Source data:
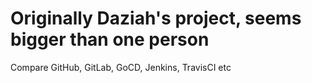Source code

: # Originally Daziah's project, seems bigger than one person

Compare GitHub, GitLab, GoCD, Jenkins, TravisCI etc
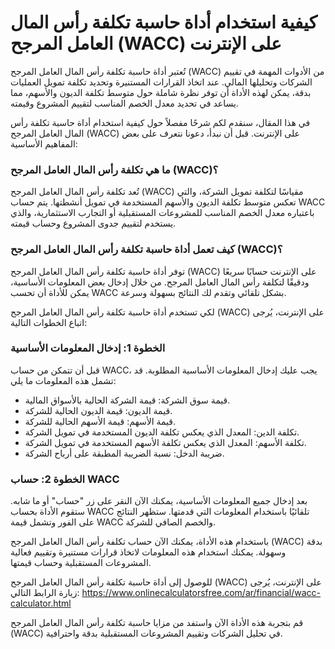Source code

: كيفية استخدام أداة حاسبة تكلفة رأس المال العامل المرجح (WACC) على الإنترنت
==========================================================================

تُعتبر أداة حاسبة تكلفة رأس المال العامل المرجح (WACC) من الأدوات المهمة في تقييم الشركات وتحليلها المالي. عند اتخاذ القرارات المستنيرة وتحديد تكلفة تمويل العمليات بدقة، يمكن لهذه الأداة أن توفر نظرة شاملة حول متوسط تكلفة الديون والأسهم، مما يساعد في تحديد معدل الخصم المناسب لتقييم المشروع وقيمته.

في هذا المقال، سنقدم لكم شرحًا مفصلاً حول كيفية استخدام أداة حاسبة تكلفة رأس المال العامل المرجح (WACC) على الإنترنت. قبل أن نبدأ، دعونا نتعرف على بعض المفاهيم الأساسية:

### ما هي تكلفة رأس المال العامل المرجح (WACC)؟

تُعد تكلفة رأس المال العامل المرجح (WACC) مقياسًا لتكلفة تمويل الشركة، والتي تعكس متوسط تكلفة الديون والأسهم المستخدمة في تمويل أنشطتها. يتم حساب WACC باعتباره معدل الخصم المناسب للمشروعات المستقبلية أو التجارب الاستثمارية، والذي يستخدم لتقييم جدوى المشروع وحساب قيمته.

### كيف تعمل أداة حاسبة تكلفة رأس المال العامل المرجح (WACC)؟

توفر أداة حاسبة تكلفة رأس المال العامل المرجح (WACC) على الإنترنت حسابًا سريعًا ودقيقًا لتكلفة رأس المال العامل المرجح. من خلال إدخال بعض المعلومات الأساسية، يمكن للأداة أن تحسب WACC بشكل تلقائي وتقدم لك النتائج بسهولة وسرعة.

لكي تستخدم أداة حاسبة تكلفة رأس المال العامل المرجح (WACC) على الإنترنت، يُرجى اتباع الخطوات التالية:

### الخطوة 1: إدخال المعلومات الأساسية

قبل أن تتمكن من حساب WACC، يجب عليك إدخال المعلومات الأساسية المطلوبة. قد تشمل هذه المعلومات ما يلي:

- قيمة سوق الشركة: قيمة الشركة الحالية بالأسواق المالية.
- قيمة الديون: قيمة الديون الحالية للشركة.
- قيمة الأسهم: قيمة الأسهم الحالية للشركة.
- تكلفة الدين: المعدل الذي يعكس تكلفة الديون المستخدمة في تمويل الشركة.
- تكلفة الأسهم: المعدل الذي يعكس تكلفة الأسهم المستخدمة في تمويل الشركة.
- ضريبة الدخل: نسبة الضريبة المطبقة على أرباح الشركة.

### الخطوة 2: حساب WACC

بعد إدخال جميع المعلومات الأساسية، يمكنك الآن النقر على زر "حساب" أو ما شابه. ستقوم الأداة بحساب WACC تلقائيًا باستخدام المعلومات التي قدمتها. ستظهر النتائج على الفور وتشمل قيمة WACC والخصم الصافي للشركة.

باستخدام هذه الأداة، يمكنك الآن حساب تكلفة رأس المال العامل المرجح (WACC) بدقة وسهولة. يمكنك استخدام هذه المعلومات لاتخاذ قرارات مستنيرة وتقييم فعالية المشروعات المستقبلية وحساب قيمتها.

للوصول إلى أداة حاسبة تكلفة رأس المال العامل المرجح (WACC) على الإنترنت، يُرجى زيارة الرابط التالي: <https://www.onlinecalculatorsfree.com/ar/financial/wacc-calculator.html>

قم بتجربة هذه الأداة الآن واستفد من مزايا حاسبة تكلفة رأس المال العامل المرجح (WACC) في تحليل الشركات وتقييم المشروعات المستقبلية بدقة واحترافية.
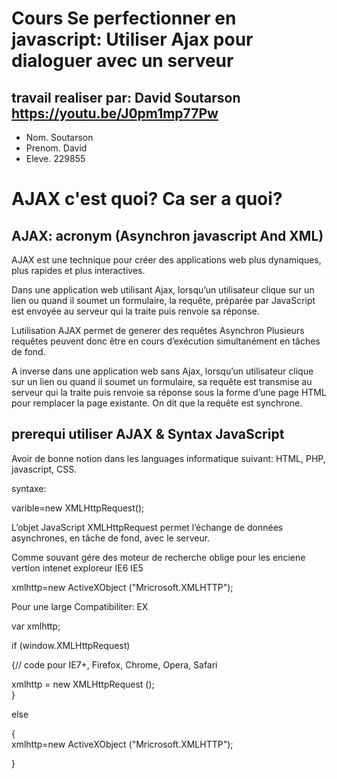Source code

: Cours Se perfectionner en javascript: Utiliser Ajax pour dialoguer avec un serveur
==================================================================================
travail realiser par: David Soutarson https://youtu.be/J0pm1mp77Pw
---------------------
* Nom. Soutarson
* Prenom. David
* Eleve.  229855

AJAX c'est quoi? Ca ser a quoi?
=================================
## AJAX: acronym (Asynchron javascript And XML)
AJAX est une technique pour créer des applications web plus dynamiques, plus rapides et plus interactives.

Dans une application web utilisant Ajax, lorsqu’un utilisateur clique sur un lien
ou quand il soumet un formulaire, la requête, préparée par JavaScript est envoyée au serveur qui la traite
puis renvoie sa réponse.

Lutilisation AJAX permet de generer des  requêtes Asynchron Plusieurs requêtes peuvent donc être en
cours d’exécution simultanément en tâches de fond.

A inverse dans une application web sans Ajax, lorsqu’un utilisateur clique sur un lien ou quand
il soumet un formulaire, sa requête est transmise au serveur qui la traite puis renvoie sa réponse
sous la forme d’une page HTML pour remplacer la page existante. On dit que la requête est
synchrone.

## prerequi utiliser AJAX & Syntax JavaScript

Avoir de bonne notion dans les languages informatique suivant: HTML, PHP, javascript, CSS.

syntaxe:

varible=new XMLHttpRequest();

L’objet JavaScript XMLHttpRequest permet l’échange de données asynchrones, en tâche de fond, avec le serveur.

Comme souvant gére des moteur de recherche oblige pour les enciene vertion intenet exploreur IE6 IE5

xmlhttp=new ActiveXObject ("Mricrosoft.XMLHTTP");

Pour une large Compatibiliter: EX

var xmlhttp;

if (window.XMLHttpRequest)

{// code pour IE7+, Firefox, Chrome, Opera, Safari

  xmlhttp = new XMLHttpRequest ();  
}

else

{  
  xmlhttp=new ActiveXObject ("Mricrosoft.XMLHTTP");
   
}  
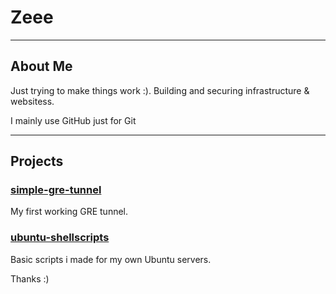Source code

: # Zeee  

---

## About Me  

Just trying to make things work :).
Building and securing infrastructure & websitess.

I mainly use GitHub just for Git

---

## Projects  

### [simple-gre-tunnel](https://github.com/63zee/simple-gre-tunnel)  
My first working GRE tunnel.

### [ubuntu-shellscripts](https://github.com/63zee/ubuntu-shellscripts)  
Basic scripts i made for my own Ubuntu servers. 

Thanks :)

* [YOUR INSTRUCTIONS]: Could all the data above be given again exactly, leaving out its images?

* [RESPONSE]:
Source code

: # Originally Daziah's project, seems bigger than one person

Compare GitHub, GitLab, GoCD, Jenkins, TravisCI etc
Source code

: كيفية استخدام أداة حاسبة تكلفة رأس المال العامل المرجح (WACC) على الإنترنت
==========================================================================

تُعتبر أداة حاسبة تكلفة رأس المال العامل المرجح (WACC) من الأدوات المهمة في تقييم الشركات وتحليلها المالي. عند اتخاذ القرارات المستنيرة وتحديد تكلفة تمويل العمليات بدقة، يمكن لهذه الأداة أن توفر نظرة شاملة حول متوسط تكلفة الديون والأسهم، مما يساعد في تحديد معدل الخصم المناسب لتقييم المشروع وقيمته.

في هذا المقال، سنقدم لكم شرحًا مفصلاً حول كيفية استخدام أداة حاسبة تكلفة رأس المال العامل المرجح (WACC) على الإنترنت. قبل أن نبدأ، دعونا نتعرف على بعض المفاهيم الأساسية:

### ما هي تكلفة رأس المال العامل المرجح (WACC)؟

تُعد تكلفة رأس المال العامل المرجح (WACC) مقياسًا لتكلفة تمويل الشركة، والتي تعكس متوسط تكلفة الديون والأسهم المستخدمة في تمويل أنشطتها. يتم حساب WACC باعتباره معدل الخصم المناسب للمشروعات المستقبلية أو التجارب الاستثمارية، والذي يستخدم لتقييم جدوى المشروع وحساب قيمته.

### كيف تعمل أداة حاسبة تكلفة رأس المال العامل المرجح (WACC)؟

توفر أداة حاسبة تكلفة رأس المال العامل المرجح (WACC) على الإنترنت حسابًا سريعًا ودقيقًا لتكلفة رأس المال العامل المرجح. من خلال إدخال بعض المعلومات الأساسية، يمكن للأداة أن تحسب WACC بشكل تلقائي وتقدم لك النتائج بسهولة وسرعة.

لكي تستخدم أداة حاسبة تكلفة رأس المال العامل المرجح (WACC) على الإنترنت، يُرجى اتباع الخطوات التالية:

### الخطوة 1: إدخال المعلومات الأساسية

قبل أن تتمكن من حساب WACC، يجب عليك إدخال المعلومات الأساسية المطلوبة. قد تشمل هذه المعلومات ما يلي:

- قيمة سوق الشركة: قيمة الشركة الحالية بالأسواق المالية.
- قيمة الديون: قيمة الديون الحالية للشركة.
- قيمة الأسهم: قيمة الأسهم الحالية للشركة.
- تكلفة الدين: المعدل الذي يعكس تكلفة الديون المستخدمة في تمويل الشركة.
- تكلفة الأسهم: المعدل الذي يعكس تكلفة الأسهم المستخدمة في تمويل الشركة.
- ضريبة الدخل: نسبة الضريبة المطبقة على أرباح الشركة.

### الخطوة 2: حساب WACC

بعد إدخال جميع المعلومات الأساسية، يمكنك الآن النقر على زر "حساب" أو ما شابه. ستقوم الأداة بحساب WACC تلقائيًا باستخدام المعلومات التي قدمتها. ستظهر النتائج على الفور وتشمل قيمة WACC والخصم الصافي للشركة.

باستخدام هذه الأداة، يمكنك الآن حساب تكلفة رأس المال العامل المرجح (WACC) بدقة وسهولة. يمكنك استخدام هذه المعلومات لاتخاذ قرارات مستنيرة وتقييم فعالية المشروعات المستقبلية وحساب قيمتها.

للوصول إلى أداة حاسبة تكلفة رأس المال العامل المرجح (WACC) على الإنترنت، يُرجى زيارة الرابط التالي: <https://www.onlinecalculatorsfree.com/ar/financial/wacc-calculator.html>

قم بتجربة هذه الأداة الآن واستفد من مزايا حاسبة تكلفة رأس المال العامل المرجح (WACC) في تحليل الشركات وتقييم المشروعات المستقبلية بدقة واحترافية.
Source code

: Cours Se perfectionner en javascript: Utiliser Ajax pour dialoguer avec un serveur
==================================================================================
travail realiser par: David Soutarson https://youtu.be/J0pm1mp77Pw
---------------------
* Nom. Soutarson
* Prenom. David
* Eleve.  229855

AJAX c'est quoi? Ca ser a quoi?
=================================
## AJAX: acronym (Asynchron javascript And XML)
AJAX est une technique pour créer des applications web plus dynamiques, plus rapides et plus interactives.

Dans une application web utilisant Ajax, lorsqu’un utilisateur clique sur un lien
ou quand il soumet un formulaire, la requête, préparée par JavaScript est envoyée au serveur qui la traite
puis renvoie sa réponse.

Lutilisation AJAX permet de generer des  requêtes Asynchron Plusieurs requêtes peuvent donc être en
cours d’exécution simultanément en tâches de fond.

A inverse dans une application web sans Ajax, lorsqu’un utilisateur clique sur un lien ou quand
il soumet un formulaire, sa requête est transmise au serveur qui la traite puis renvoie sa réponse
sous la forme d’une page HTML pour remplacer la page existante. On dit que la requête est
synchrone.

## prerequi utiliser AJAX & Syntax JavaScript

Avoir de bonne notion dans les languages informatique suivant: HTML, PHP, javascript, CSS.

syntaxe:

varible=new XMLHttpRequest();

L’objet JavaScript XMLHttpRequest permet l’échange de données asynchrones, en tâche de fond, avec le serveur.

Comme souvant gére des moteur de recherche oblige pour les enciene vertion intenet exploreur IE6 IE5

xmlhttp=new ActiveXObject ("Mricrosoft.XMLHTTP");

Pour une large Compatibiliter: EX

var xmlhttp;

if (window.XMLHttpRequest)

{// code pour IE7+, Firefox, Chrome, Opera, Safari

  xmlhttp = new XMLHttpRequest ();  
}

else

{  
  xmlhttp=new ActiveXObject ("Mricrosoft.XMLHTTP");
   
}  
Source code

: # Zeee  

---

## About Me  

Just trying to make things work :).
Building and securing infrastructure & websitess.

I mainly use GitHub just for Git

---

## Projects  

### [simple-gre-tunnel](https://github.com/63zee/simple-gre-tunnel)  
My first working GRE tunnel.

### [ubuntu-shellscripts](https://github.com/63zee/ubuntu-shellscripts)  
Basic scripts i made for my own Ubuntu servers. 

Thanks :)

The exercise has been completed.